Krista: ‘Al zou je misschien liever zien dat je kind vrolijk en vrij op iedereen afstapt, dit is normaal gedrag voor een peuter. Het valt mij op dat verlegenheid vaak als iets negatiefs wordt gezien, maar dat is het helemaal niet. Verlegen zijn mág. Het kan ook heel overdonderend zijn om opeens in een kamer vol volwassenen te staan, waar alle blikken op jou zijn gericht. Bedenk maar hoe jij je voelt als je op een verjaardag komt waar je bijna niemand kent. Dat kan ongemakkelijk zijn. Laat je kind dus maar lekker veilig achter je been wegkruipen.
Boos worden of hem dwingen om iedereen een hand te geven, is geen goed idee. Wat je wel kunt doen, is je kind bij je op schoot nemen en als hij een beetje gewend is, zeggen: “Blijf maar even zitten, ik haal wat te drinken en ben zo terug.” Daarmee geef je hem het vertrouwen dat hij het wel kan.

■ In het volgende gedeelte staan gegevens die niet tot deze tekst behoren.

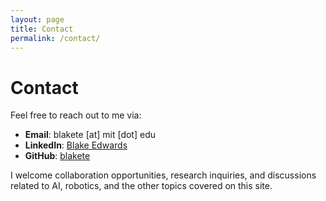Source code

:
 ```yaml
---
layout: page
title: Contact
permalink: /contact/
---
```


# Contact

Feel free to reach out to me via:

- **Email**: blakete [at] mit [dot] edu
- **LinkedIn**: [Blake Edwards](https://linkedin.com/in/blakete)
- **GitHub**: [blakete](https://github.com/blakete)

I welcome collaboration opportunities, research inquiries, and discussions related to AI, robotics, and the other topics covered on this site.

Als dat lukt, is het goed om dat te benoemen; dan groeit zijn zelfvertrouwen. Forceren heeft in elk geval geen zin, ook niet als je kind heel hard moet huilen. Je kunt dan het beste ín de ruimte een plekje zoeken om tot bedaren te komen. Je terugtrekken in de keuken is niet zo handig, want dan wordt het nog moeilijker om terug die kamer in te gaan: dikke kans dat je kind dat niet meer wil. Maar als je even met je kind apart gaat zitten en hem laat wennen aan die kamer vol visite, wordt de overgang heel natuurlijk.’